Tuesday, January 31, 2012
Tuesday, January 31, 2012Holder & Obama’s Propaganda is “Belied by a Troublesome Little Thing Called Facts”
Bill Black is the author of The Best Way to Rob a Bank is to Own One and an associate professor of economics and law at the University of Missouri-Kansas City. He spent years working on regulatory policy and fraud prevention as Executive Director of the Institute for Fraud Prevention, Litigation Director of the Federal Home Loan Bank Board and Deputy Director of the National Commission on Financial Institution Reform, Recovery and Enforcement, among other positions.
The Obama administration’s record of prosecuting elite financial frauds is worse than the Bush administration’s record, which is a very large statement.

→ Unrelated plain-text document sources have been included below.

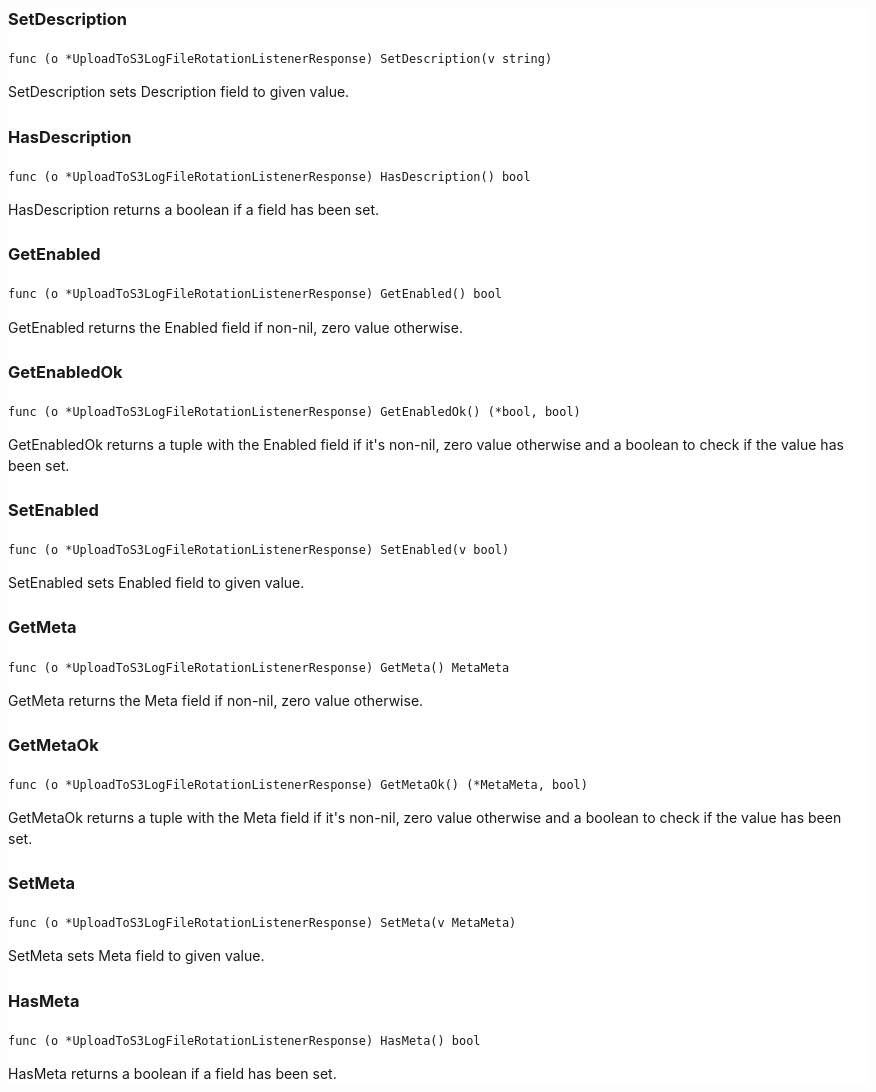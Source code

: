 ### SetDescription

`func (o *UploadToS3LogFileRotationListenerResponse) SetDescription(v string)`

SetDescription sets Description field to given value.

### HasDescription

`func (o *UploadToS3LogFileRotationListenerResponse) HasDescription() bool`

HasDescription returns a boolean if a field has been set.

### GetEnabled

`func (o *UploadToS3LogFileRotationListenerResponse) GetEnabled() bool`

GetEnabled returns the Enabled field if non-nil, zero value otherwise.

### GetEnabledOk

`func (o *UploadToS3LogFileRotationListenerResponse) GetEnabledOk() (*bool, bool)`

GetEnabledOk returns a tuple with the Enabled field if it's non-nil, zero value otherwise
and a boolean to check if the value has been set.

### SetEnabled

`func (o *UploadToS3LogFileRotationListenerResponse) SetEnabled(v bool)`

SetEnabled sets Enabled field to given value.


### GetMeta

`func (o *UploadToS3LogFileRotationListenerResponse) GetMeta() MetaMeta`

GetMeta returns the Meta field if non-nil, zero value otherwise.

### GetMetaOk

`func (o *UploadToS3LogFileRotationListenerResponse) GetMetaOk() (*MetaMeta, bool)`

GetMetaOk returns a tuple with the Meta field if it's non-nil, zero value otherwise
and a boolean to check if the value has been set.

### SetMeta

`func (o *UploadToS3LogFileRotationListenerResponse) SetMeta(v MetaMeta)`

SetMeta sets Meta field to given value.

### HasMeta

`func (o *UploadToS3LogFileRotationListenerResponse) HasMeta() bool`

HasMeta returns a boolean if a field has been set.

Syracuse University’s TRAC issued a report on November 11, 2011 entitled “Criminal Prosecutions for Financial Institution Fraud Continue to Fall.”
Neither administration has prosecuted any elite CEO for the epidemic of mortgage fraud that drove the ongoing crisis. This contrasts with over 1,000 elite felony convictions arising from the S&L debacle. The ongoing crisis caused losses more than 70 times greater than the S&L debacle and the amount of elite fraud driving this crisis is also vastly greater than during the S&L debacle. Bank CEOs leading “accounting control frauds” now do so with impunity from the criminal laws. They become wealthy through fraud and even if they are sued civilly they almost invariably walk away wealthy with the proceeds of their frauds.
The Obama Administration Prefers Politics and Propaganda to Prosecutions
Elite financial institutions officers engaged in fraud face a dramatically reduced risk of prosecution compared to 20 years ago when financial fraud was far less common. TRAC reports that the number of financial institution fraud prosecutions under Obama is less than one-half the number 20 years ago. Bush (II) was slightly better than Obama in prosecuting non-elite financial institution frauds, but both were pathetically bad.
The New York Times reported on January 23, 2012 that the administration rushed to try to reach a settlement with the five largest banks that engaged in massive foreclosure fraud so that it could take credit for it in the State of the Union (SOTU) address. The headline for the article was “Political Push Moves a Deal on Mortgages Inches Closer.” The administration did not deny the statements made in the article.
“But a final agreement remained out of reach Monday despite political pressure from the White House, which had been trying to have a deal in hand that President Obama could highlight in his State of the Union address Tuesday night.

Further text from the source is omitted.